On a windswept September morning, crowds continue to queue along Marylebone Road for a glimpse of Madame Tussauds’ wax replicas, undeterred by London Underground strikes. Inside, the familiar faces of Harry Styles, Sadiq Khan, Meghan Markle, and Elizabeth II greet visitors, while the venue itself raises questions about its modern-day relevance. At nearly £30 a ticket, the waxwork museum is either a nostalgic journey or a pricey, crowded diversion, depending on one’s perspective.
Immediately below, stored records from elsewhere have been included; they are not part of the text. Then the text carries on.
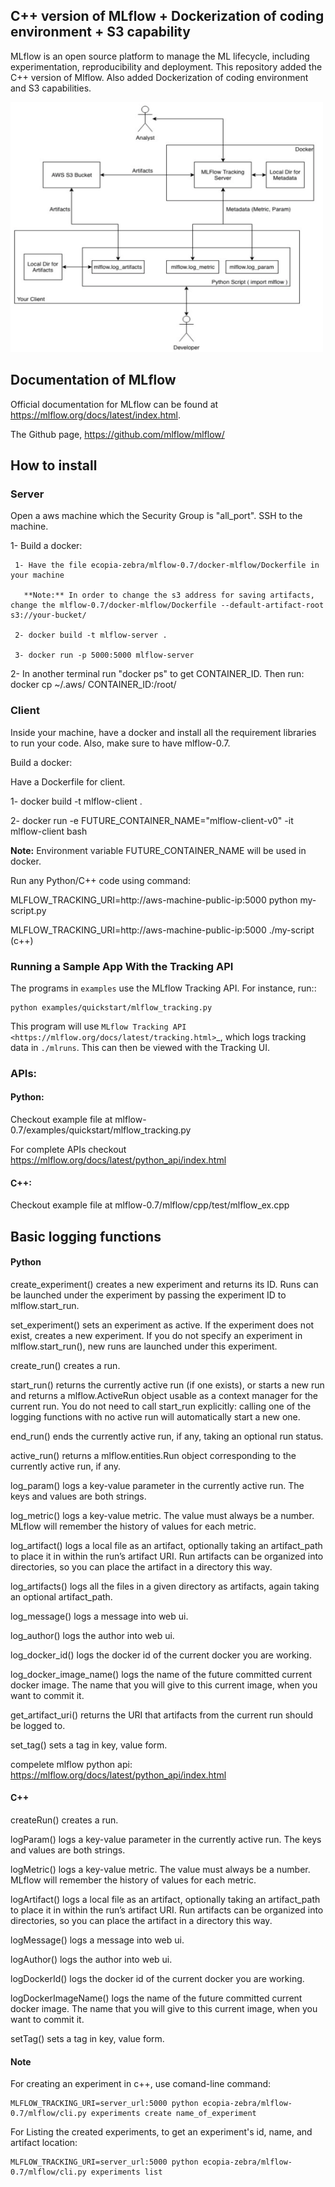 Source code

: ## C++ version of MLflow + Dockerization of coding environment + S3 capability

MLflow is an open source platform to manage the ML lifecycle, including experimentation, reproducibility and deployment.
This repository added the C++ version of Mlflow. Also added Dockerization of coding environment and S3 capabilities. 


<img src="Architecture.png" alt="Architecture" width="500" height="400">


## Documentation of MLflow

Official documentation for MLflow can be found at https://mlflow.org/docs/latest/index.html.

The Github page, https://github.com/mlflow/mlflow/


## How to install

### Server

Open a aws machine which the Security Group is "all_port". SSH to the machine.

  1- Build a docker:
 
     1- Have the file ecopia-zebra/mlflow-0.7/docker-mlflow/Dockerfile in your machine
     
       **Note:** In order to change the s3 address for saving artifacts, change the mlflow-0.7/docker-mlflow/Dockerfile --default-artifact-root s3://your-bucket/
    
     2- docker build -t mlflow-server .
    
     3- docker run -p 5000:5000 mlflow-server

  2- In another terminal run "docker ps" to get CONTAINER_ID. Then run: docker cp  ~/.aws/  CONTAINER_ID:/root/
  

  

### Client

Inside your machine, have a docker and install all the requirement libraries to run your code. Also, make sure to have mlflow-0.7.

Build a docker:
  
  Have a Dockerfile for client.
  
  1- docker build -t mlflow-client .
  
  2- docker run -e FUTURE_CONTAINER_NAME="mlflow-client-v0" -it mlflow-client bash
  
  **Note:** Environment variable FUTURE_CONTAINER_NAME will be used in docker.

Run any Python/C++ code using command: 

  MLFLOW_TRACKING_URI=http://aws-machine-public-ip:5000 python my-script.py
 
  MLFLOW_TRACKING_URI=http://aws-machine-public-ip:5000 ./my-script (c++)


### Running a Sample App With the Tracking API

The programs in ``examples`` use the MLflow Tracking API. For instance, run::

    python examples/quickstart/mlflow_tracking.py

This program will use `MLflow Tracking API <https://mlflow.org/docs/latest/tracking.html>`_,
which logs tracking data in ``./mlruns``. This can then be viewed with the Tracking UI.


### APIs:

#### Python: 

Checkout example file at mlflow-0.7/examples/quickstart/mlflow_tracking.py 

For complete APIs checkout https://mlflow.org/docs/latest/python_api/index.html

#### C++: 

Checkout example file at mlflow-0.7/mlflow/cpp/test/mlflow_ex.cpp


## Basic logging functions

#### Python 

create_experiment() creates a new experiment and returns its ID. Runs can be launched under the experiment by passing the experiment ID to mlflow.start_run.

set_experiment() sets an experiment as active. If the experiment does not exist, creates a new experiment. If you do not specify an experiment in mlflow.start_run(), new runs are launched under this experiment.

create_run() creates a run.

start_run() returns the currently active run (if one exists), or starts a new run and returns a mlflow.ActiveRun object usable as a context manager for the current run. You do not need to call start_run explicitly: calling one of the logging functions with no active run will automatically start a new one.

end_run() ends the currently active run, if any, taking an optional run status.

active_run() returns a mlflow.entities.Run object corresponding to the currently active run, if any.

log_param() logs a key-value parameter in the currently active run. The keys and values are both strings.

log_metric() logs a key-value metric. The value must always be a number. MLflow will remember the history of values for each metric.

log_artifact() logs a local file as an artifact, optionally taking an artifact_path to place it in within the run’s artifact URI. Run artifacts can be organized into directories, so you can place the artifact in a directory this way.

log_artifacts() logs all the files in a given directory as artifacts, again taking an optional artifact_path.

log_message() logs a message into web ui.

log_author() logs the author into web ui.

log_docker_id() logs the docker id of the current docker you are working.

log_docker_image_name() logs the name of the future committed current docker image. The name that you will give to this current image, when you want to commit it. 

get_artifact_uri() returns the URI that artifacts from the current run should be logged to.

set_tag() sets a tag in key, value form.

compelete mlflow python api: https://mlflow.org/docs/latest/python_api/index.html


#### C++ 

createRun() creates a run. 

logParam() logs a key-value parameter in the currently active run. The keys and values are both strings.

logMetric() logs a key-value metric. The value must always be a number. MLflow will remember the history of values for each metric.

logArtifact() logs a local file as an artifact, optionally taking an artifact_path to place it in within the run’s artifact URI. Run artifacts can be organized into directories, so you can place the artifact in a directory this way.

logMessage() logs a message into web ui.

logAuthor() logs the author into web ui.

logDockerId() logs the docker id of the current docker you are working.

logDockerImageName() logs the name of the future committed current docker image. The name that you will give to this current image, when you want to commit it.

setTag() sets a tag in key, value form.

#### Note 
 
  For creating an experiment in c++, use comand-line command:

    MLFLOW_TRACKING_URI=server_url:5000 python ecopia-zebra/mlflow-0.7/mlflow/cli.py experiments create name_of_experiment 
  
  For Listing the created experiments, to get an experiment's id, name, and artifact location:
    
    MLFLOW_TRACKING_URI=server_url:5000 python ecopia-zebra/mlflow-0.7/mlflow/cli.py experiments list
For Merlin Entertainments, owner of Madame Tussauds, Legoland, Alton Towers, and Chessington World of Adventures, its famous London attraction represents just one of several million-pound business headaches. While the group reported record revenues in 2023 as tourism rebounded after the pandemic, a different picture emerged in 2024. Visitor numbers grew, yet revenue dropped 3.2 percent to £2 billion. Pre-tax losses ballooned to £492 million, up from £214 million in the previous year, due in part to a £384 million writedown on key brands—£163 million of which related to Madame Tussauds.
Industry analysts have questioned whether Madame Tussauds still holds the appeal it once did. The traditional thrill of seeing celebrity likenesses up close increasingly feels out of date in an era dominated by social media and instant celebrity access. Merlin also marked down the value of its relatively new Legoland parks in New York and Korea by £110 million and £35 million respectively, as both underperformed expectations.
Underlying these financial challenges is a debt pile nearing £3.9 billion, much of it accrued since Merlin’s 2019 privatisation and the pandemic. The cost of servicing this debt in 2024 nearly hit £380 million. S&P Global Ratings recently downgraded Merlin’s parent company and its senior notes, citing “persistent high cash burn” and an “unsustainable” capital structure. The company’s bonds suffered as a result, intensifying investor anxieties.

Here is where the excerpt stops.